PAT. You haven’t got a prisoner? Are you going down to Woolworths to buy one then?
OFFICER. I have no business telling you any more than has already been communicated to you.
PAT. Sure, I know that.
OFFICER. The arrangements are made for his reception. I will be here.
PAT. Well, the usual terms, rent in advance, please.
OFFICER. Is it looking for money you are?
PAT. What else? We’re not a charity. Rent in advance.
OFFICER. I might have known what to expect. I know your reputation.
PAT. How did you hear of our little convent?
OFFICER. I do social work for the St. Vincent de Paul Society.
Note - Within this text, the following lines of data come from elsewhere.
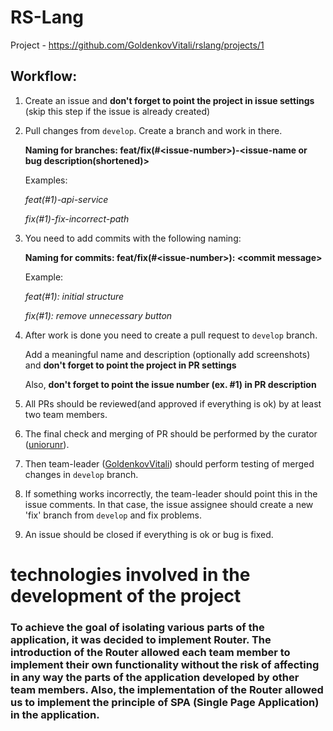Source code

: # RS-Lang

Project - https://github.com/GoldenkovVitali/rslang/projects/1
## Workflow:

1) Create an issue and **don't forget to point the project in issue settings** (skip this step if the issue is already created)
2) Pull changes from `develop`. Create a branch and work in there.

   **Naming for branches: feat/fix(#\<issue-number>)-<issue-name or bug description(shortened)>**

   Examples: 
   
   _feat(#1)-api-service_
   
   _fix(#1)-fix-incorrect-path_
3) You need to add commits with the following naming: 

   **Naming for commits: feat/fix(#\<issue-number>): \<commit message>**
 
   Example: 
   
   _feat(#1): initial structure_
   
   _fix(#1): remove unnecessary button_
4) After work is done you need to create a pull request to `develop` branch.

   Add a meaningful name and description (optionally add screenshots) and **don't forget to point the project in PR settings**

   Also, **don't forget to point the issue number (ex. #1) in PR description**

5) All PRs should be reviewed(and approved if everything is ok) by at least two team members. 

6) The final check and merging of PR should be performed by the curator ([uniorunr](https://github.com/uniorunr)).

7) Then team-leader ([GoldenkovVitali]( https://github.com/GoldenkovVitali)) should perform testing of merged changes in `develop` branch.

8) If something works incorrectly, the team-leader should point this in the issue comments. In that case, the issue assignee should create a new 'fix' branch from `develop` and fix problems.

9) An issue should be closed if everything is ok or bug is fixed.

#             technologies involved in the development of the project
### To achieve the goal of isolating various parts of the application, it was decided to implement Router. The introduction of the Router allowed each team member to implement their own functionality without the risk of affecting in any way the parts of the application developed by other team members. Also, the implementation of the Router allowed us to implement the principle of SPA (Single Page Application) in the application.
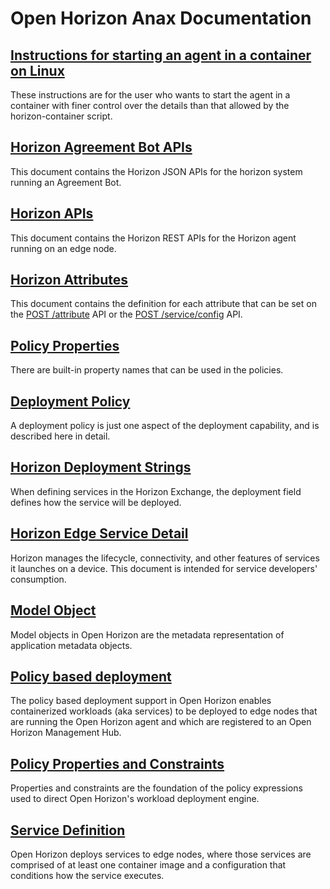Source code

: # Open Horizon Anax Documentation

## [Instructions for starting an agent in a container on Linux](agent_container_manual_deploy.md)

These instructions are for the user who wants to start the agent in a container with finer control over the details than that allowed by the horizon-container script.

## [Horizon Agreement Bot APIs](agreement_bot_api.md)

This document contains the Horizon JSON APIs for the horizon system running an Agreement Bot.

## [Horizon APIs](api.md)

This document contains the Horizon REST APIs for the Horizon agent running on an edge node.

## [Horizon Attributes](attributes.md)

This document contains the definition for each attribute that can be set on the [POST /attribute](./api.md#api-post--attribute) API or the [POST /service/config](./api.md#api-post--serviceconfig) API.

## [Policy Properties](built_in_policy.md)

There are built-in property names that can be used in the policies.

## [Deployment Policy](deployment_policy.md)

A deployment policy is just one aspect of the deployment capability, and is described here in detail.

## [Horizon Deployment Strings](deployment_string.md)

When defining services in the Horizon Exchange, the deployment field defines how the service will be deployed.

## [Horizon Edge Service Detail](managed_workloads.md)

Horizon manages the lifecycle, connectivity, and other features of services it launches on a device. This document is intended for service developers' consumption.

## [Model Object](model_policy.md)

Model objects in Open Horizon are the metadata representation of application metadata objects.

## [Policy based deployment](policy.md)

The policy based deployment support in Open Horizon enables containerized workloads (aka services) to be deployed to edge nodes that are running the Open Horizon agent and which are registered to an Open Horizon Management Hub.

## [Policy Properties and Constraints](properties_and_constraints.md)

Properties and constraints are the foundation of the policy expressions used to direct Open Horizon's workload deployment engine.

## [Service Definition](service_def.md)

Open Horizon deploys services to edge nodes, where those services are comprised of at least one container image and a configuration that conditions how the service executes.
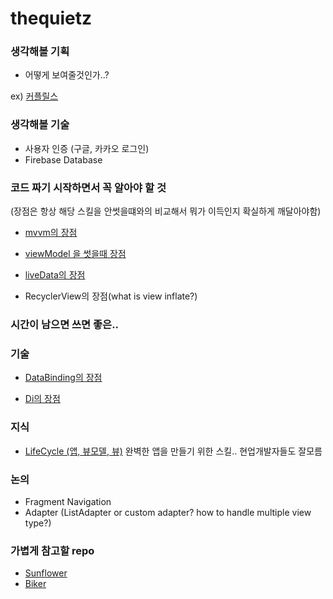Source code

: # thequietz

### 생각해볼 기획

- 어떻게 보여줄것인가..? 

ex) [커플릴스](https://www.youtube.com/watch?v=NCpyLK1XIOY)

### 생각해볼 기술

- 사용자 인증 (구글, 카카오 로그인)
- Firebase Database

### 코드 짜기 시작하면서 꼭 알아야 할 것

(장점은 항상 해당 스킬을 안썻을떄와의 비교해서 뭐가 이득인지 확실하게 깨달아야함)

- [mvvm의 장점](https://developer.android.com/jetpack/guide?gclid=CjwKCAjwoP6LBhBlEiwAvCcthKT_aj1L_lQjxkHLhc_4uKguZA8ei5eiS_TM_r5fQnCS1eVqjmNecxoCrywQAvD_BwE&gclsrc=aw.ds)

- [viewModel 을 썻을때 장점](https://developer.android.com/topic/libraries/architecture/viewmodel)

- [liveData의 장점](https://developer.android.com/topic/libraries/architecture/livedata)

- RecyclerView의 장점(what is view inflate?)


### 시간이 남으면 쓰면 좋은..

### 기술

- [DataBinding의 장점](https://developer.android.com/topic/libraries/data-binding)

- [Di의 장점](https://developer.android.com/training/dependency-injection)

### 지식

- [LifeCycle (앱, 뷰모델, 뷰)](https://developer.android.com/topic/libraries/architecture/saving-states) 완벽한 앱을 만들기 위한 스킬.. 현업개발자들도 잘모름


### 논의
- Fragment Navigation 
- Adapter (ListAdapter or custom adapter? how to handle multiple view type?)


### 가볍게 참고할 repo
- [Sunflower](https://github.com/android/sunflower)
- [Biker](https://github.com/tedKim5178/Biker)

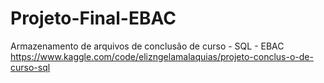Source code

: # Projeto-Final-EBAC
Armazenamento de arquivos de conclusão de curso - SQL - EBAC
https://www.kaggle.com/code/elizngelamalaquias/projeto-conclus-o-de-curso-sql 
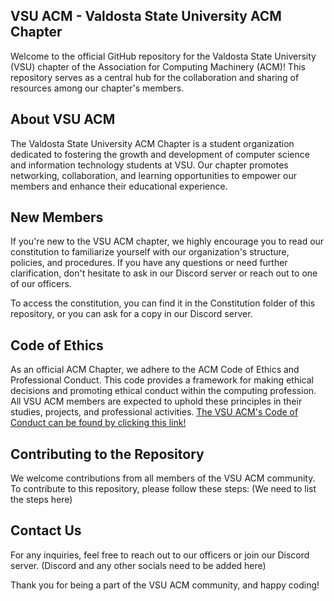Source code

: ## VSU ACM - Valdosta State University ACM Chapter
Welcome to the official GitHub repository for the Valdosta State University (VSU) chapter of the Association for Computing Machinery (ACM)! This repository serves as a central hub for the collaboration and sharing of resources among our chapter's members.

## About VSU ACM
The Valdosta State University ACM Chapter is a student organization dedicated to fostering the growth and development of computer science and information technology students at VSU. Our chapter promotes networking, collaboration, and learning opportunities to empower our members and enhance their educational experience.

## New Members
If you're new to the VSU ACM chapter, we highly encourage you to read our constitution to familiarize yourself with our organization's structure, policies, and procedures. If you have any questions or need further clarification, don't hesitate to ask in our Discord server or reach out to one of our officers.

To access the constitution, you can find it in the Constitution folder of this repository, or you can ask for a copy in our Discord server.

## Code of Ethics
As an official ACM Chapter, we adhere to the ACM Code of Ethics and Professional Conduct. This code provides a framework for making ethical decisions and promoting ethical conduct within the computing profession. All VSU ACM members are expected to uphold these principles in their studies, projects, and professional activities.
[The VSU ACM's Code of Conduct can be found by clicking this link!](https://github.com/ACM-Valdosta-State/.github/blob/7e6e653a328c96c3b9877d32f6e7d106f6662d18/profile/Code%20of%20Conduct.md)

## Contributing to the Repository
We welcome contributions from all members of the VSU ACM community. To contribute to this repository, please follow these steps:
(We need to list the steps here)

## Contact Us
For any inquiries, feel free to reach out to our officers or join our Discord server.
(Discord and any other socials need to be added here)

Thank you for being a part of the VSU ACM community, and happy coding!

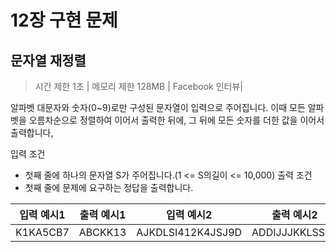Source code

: # 12장 구현 문제

## 문자열 재정렬


 > 시간 제한 1초 | 메모리 제한 128MB | Facebook 인터뷰|  
 

알파벳 대문자와 숫자(0~9)로만 구성된 문자열이 입력으로 주어집니다. 이때 모든 알파벳을 오름차순으로 정렬하여 이어서 출력한 뒤에, 그 뒤에 모든 숫자를 더한 값을 이어서 출력합니다,


입력 조건 
   - 첫째 줄에 하나의 문자열 S가 주어집니다.(1 <= S의길이 <= 10,000)
 출력 조건
   - 첫째 줄에 문제에 요구하는 정답을 출력합니다.
  
  | 입력 예시1 | 출력 예시1 | 입력 예시2 | 출력 예시2 | 
| ----------|-----------|----------|-----------|
|K1KA5CB7 |  ABCKK13   |AJKDLSI412K4JSJ9D |  ADDIJJJKKLSS20   |


 
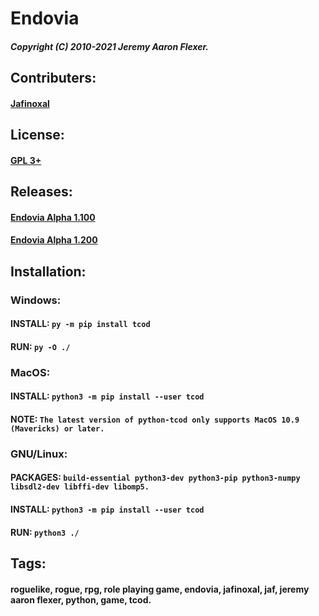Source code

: # Endovia
##### Copyright (C) 2010-2021 Jeremy Aaron Flexer.
## Contributers:
#### [Jafinoxal](https://github.com/Jafinoxal "Jafinoxal Github")
## License:
#### [GPL 3+](https://github.com/Jafinoxal/Endovia/blob/master/License "Endovia License")
## Releases:
#### [Endovia Alpha 1.100](https://github.com/Jafinoxal/Endovia/releases/tag/1.100 "Endovia Alpha 1.100 Release")
#### [Endovia Alpha 1.200](https://github.com/Jafinoxal/Endovia/releases/tag/1.200 "Endovia Alpha 1.200 Release")
## Installation:
###  Windows:
####    INSTALL: `py -m pip install tcod`
####    RUN: `py -O ./`
###  MacOS:
####    INSTALL: `python3 -m pip install --user tcod`
####    NOTE: `The latest version of python-tcod only supports MacOS 10.9 (Mavericks) or later.`
###  GNU/Linux:
####    PACKAGES: `build-essential python3-dev python3-pip python3-numpy libsdl2-dev libffi-dev libomp5.`
####    INSTALL: `python3 -m pip install --user tcod`
####    RUN: `python3 ./`
## Tags:
#### roguelike, rogue, rpg, role playing game, endovia, jafinoxal, jaf, jeremy aaron flexer, python, game, tcod.
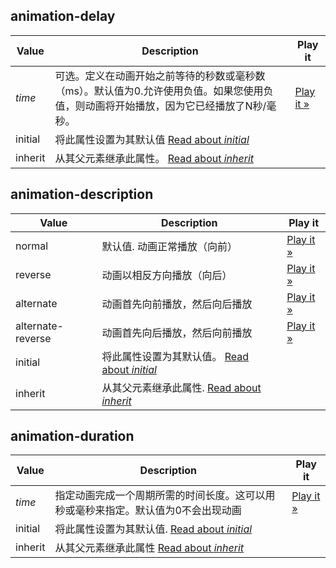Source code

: ## animation-delay
| Value | Description | Play it |
|---|---|---|
| _time_ | 可选。定义在动画开始之前等待的秒数或毫秒数（ms）。默认值为0.允许使用负值。如果您使用负值，则动画将开始播放，因为它已经播放了N秒/毫秒。 | [Play it »](https://www.w3schools.com/cssref/playit.asp?filename=playcss_animation-delay&preval=1s) |
| initial |将此属性设置为其默认值 [Read about _initial_](https://www.w3schools.com/cssref/css_initial.asp) |  |
| inherit | 从其父元素继承此属性。 [Read about _inherit_](https://www.w3schools.com/cssref/css_inherit.asp) |

## animation-description

| Value | Description | Play it |
|---|---|---|
| normal | 默认值. 动画正常播放（向前） | [Play it »](https://www.w3schools.com/cssref/playit.asp?filename=playcss_animation-direction&preval=normal) |
| reverse | 动画以相反方向播放（向后）| [Play it »](https://www.w3schools.com/cssref/playit.asp?filename=playcss_animation-direction&preval=reverse) |
| alternate | 动画首先向前播放，然后向后播放 | [Play it »](https://www.w3schools.com/cssref/playit.asp?filename=playcss_animation-direction&preval=alternate) |
| alternate-reverse | 动画首先向后播放，然后向前播放 | [Play it »](https://www.w3schools.com/cssref/playit.asp?filename=playcss_animation-direction&preval=alternate-reverse) |
| initial | 将此属性设置为其默认值。 [Read about _initial_](https://www.w3schools.com/cssref/css_initial.asp) |  |
| inherit | 从其父元素继承此属性. [Read about _inherit_](https://www.w3schools.com/cssref/css_inherit.asp) |

## animation-duration
| Value | Description | Play it |
|---|---|---|
| _time_ | 指定动画完成一个周期所需的时间长度。这可以用秒或毫秒来指定。默认值为0不会出现动画| [Play it »](https://www.w3schools.com/cssref/playit.asp?filename=playcss_animation-duration&preval=1s) |
| initial | 将此属性设置为其默认值. [Read about _initial_](https://www.w3schools.com/cssref/css_initial.asp) |  |
| inherit | 从其父元素继承此属性 [Read about _inherit_](https://www.w3schools.com/cssref/css_inherit.asp) |
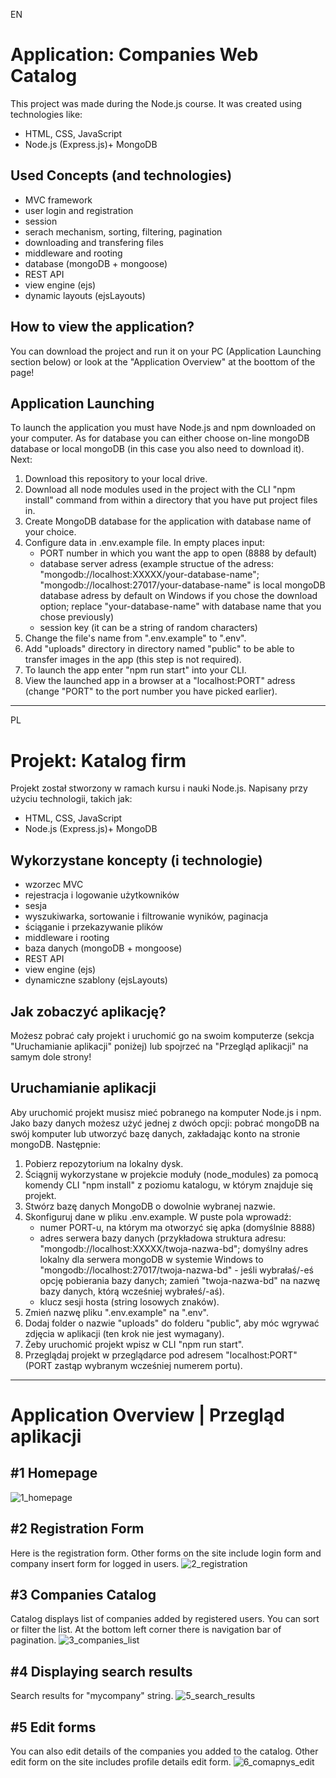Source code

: EN
# Application: Companies Web Catalog
This project was made during the Node.js course. It was created using technologies like:
- HTML, CSS, JavaScript
- Node.js (Express.js)+ MongoDB

## Used Concepts (and technologies)
- MVC framework
- user login and registration
- session
- serach mechanism, sorting, filtering, pagination
- downloading and transfering files
- middleware and rooting
- database (mongoDB + mongoose)
- REST API
- view engine (ejs)
- dynamic layouts (ejsLayouts)

## How to view the application? 
You can download the project and run it on your PC (Application Launching section below) or look at the "Application Overview" at the boottom of the page!

## Application Launching
To launch the application you must have Node.js and npm downloaded on your computer. As for database you can either choose on-line mongoDB database or local mongoDB (in this case you also need to download it). Next:
1. Download this repository to your local drive.
2. Download all node modules used in the project with the CLI "npm install" command from within a directory that you have put project files in.
3. Create MongoDB database for the application with database name of your choice.
4. Configure data in .env.example file. In empty places input:
	- PORT number in which you want the app to open (8888 by default)
	- database server adress (example structue of the adress: "mongodb://localhost:XXXXX/your-database-name"; "mongodb://localhost:27017/your-database-name" is local mongoDB database adress by default on Windows if you chose the download option; replace "your-database-name" with database name that you chose previously)
	- session key (it can be a string of random characters)
5. Change the file's name from ".env.example" to ".env".
6. Add "uploads" directory in directory named "public" to be able to transfer images in the app (this step is not required).
7. To launch the app enter "npm run start" into your CLI.
8. View the launched app in a browser at a "localhost:PORT" adress (change "PORT" to the port number you have picked earlier).


---------------------------------------------------------------------------------------------------

PL

# Projekt: Katalog firm
Projekt został stworzony w ramach kursu i nauki Node.js. Napisany przy użyciu technologii, takich jak:
- HTML, CSS, JavaScript
- Node.js (Express.js)+ MongoDB

## Wykorzystane koncepty (i technologie)
- wzorzec MVC
- rejestracja i logowanie użytkowników
- sesja
- wyszukiwarka, sortowanie i filtrowanie wyników, paginacja
- ściąganie i przekazywanie plików
- middleware i rooting
- baza danych (mongoDB + mongoose)
- REST API
- view engine (ejs)
- dynamiczne szablony (ejsLayouts)

## Jak zobaczyć aplikację?
Możesz pobrać cały projekt i uruchomić go na swoim komputerze (sekcja "Uruchamianie aplikacji" poniżej) lub spojrzeć na "Przegląd aplikacji" na samym dole strony!

## Uruchamianie aplikacji
Aby uruchomić projekt musisz mieć pobranego na komputer Node.js i npm. Jako bazy danych możesz użyć jednej z dwóch opcji: pobrać mongoDB na swój komputer lub utworzyć bazę danych, zakładając konto na stronie mongoDB. Następnie:
1. Pobierz repozytorium na lokalny dysk.
2. Ściągnij wykorzystane w projekcie moduły (node_modules) za pomocą komendy CLI "npm install" z poziomu katalogu, w którym znajduje się projekt.
3. Stwórz bazę danych MongoDB o dowolnie wybranej nazwie.
4. Skonfiguruj dane w pliku .env.example. W puste pola wprowadź:
	- numer PORT-u, na którym ma otworzyć się apka (domyślnie 8888)
	- adres serwera bazy danych (przykładowa struktura adresu: "mongodb://localhost:XXXXX/twoja-nazwa-bd"; domyślny adres lokalny dla serwera mongoDB w systemie Windows to "mongodb://localhost:27017/twoja-nazwa-bd" - jeśli wybrałaś/-eś opcję pobierania bazy danych; zamień "twoja-nazwa-bd" na nazwę bazy danych, którą wcześniej wybrałeś/-aś).
	- klucz sesji hosta (string losowych znaków).
5. Zmień nazwę pliku ".env.example" na ".env".
6. Dodaj folder o nazwie "uploads" do folderu "public", aby móc wgrywać zdjęcia w aplikacji (ten krok nie jest wymagany).
7. Żeby uruchomić projekt wpisz w CLI "npm run start".
8. Przeglądaj projekt w przeglądarce pod adresem "localhost:PORT" (PORT zastąp wybranym wcześniej numerem portu).


---------------------------------------------------------------------------------------------------

# Application Overview | Przegląd aplikacji

## #1 Homepage
![1_homepage](https://github.com/LetItBeMonia/CompaniesWebCatalog/assets/89008855/edd0f640-dba0-4c51-b89b-5127b8142be8)

## #2 Registration Form
Here is the registration form. Other forms on the site include login form and company insert form for logged in users.
![2_registration](https://github.com/LetItBeMonia/CompaniesWebCatalog/assets/89008855/c8b7afe5-b4af-47e9-8669-22c12c250311)

## #3 Companies Catalog
Catalog displays list of companies added by registered users. You can sort or filter the list. At the bottom left corner there is navigation bar of pagination.
![3_companies_list](https://github.com/LetItBeMonia/CompaniesWebCatalog/assets/89008855/f91b9735-04d4-4a69-a296-cf3970053fb2)

## #4 Displaying search results
Search results for "mycompany" string.
![5_search_results](https://github.com/LetItBeMonia/CompaniesWebCatalog/assets/89008855/a4f7b4e6-4a7c-41f7-a726-b25ab3f12883)

## #5 Edit forms
You can also edit details of the companies you added to the catalog. Other edit form on the site includes profile details edit form.
![6_comapnys_edit](https://github.com/LetItBeMonia/CompaniesWebCatalog/assets/89008855/f563ab3f-dda2-4f76-8ff8-4442c9137b62)
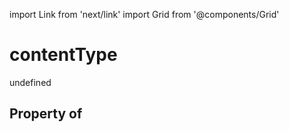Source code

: import Link from 'next/link'
import Grid from '@components/Grid'

# contentType

undefined

## Property of



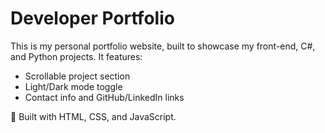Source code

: # Developer Portfolio

This is my personal portfolio website, built to showcase my front-end, C#, and Python projects. It features:

- Scrollable project section
- Light/Dark mode toggle
- Contact info and GitHub/LinkedIn links

🚀 Built with HTML, CSS, and JavaScript.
PAT. I always thought they were all ex-policement. In the old days we wouldn’t go near them.
OFFICER. In the old days there were Communists in the IRA.
PAT. There were, faith, and plenty of them. What of it?
OFFICER. The man that is most loyal to his faith is the one that will prove most loyal to the cause.
PAT. Have you your initials mixed up? Is it the FBI or the IRA that you are in?
OFFICER. If I didn’t know that you were out in 1916 I’d think you were highly suspect.
OFFICER. Well, at least you can’t be an informer.
PAT. Ah, you’re a shocking decent person. Could you give me a testimonial I could use in my election address if I wanted to get into the coroporation? The rent, please!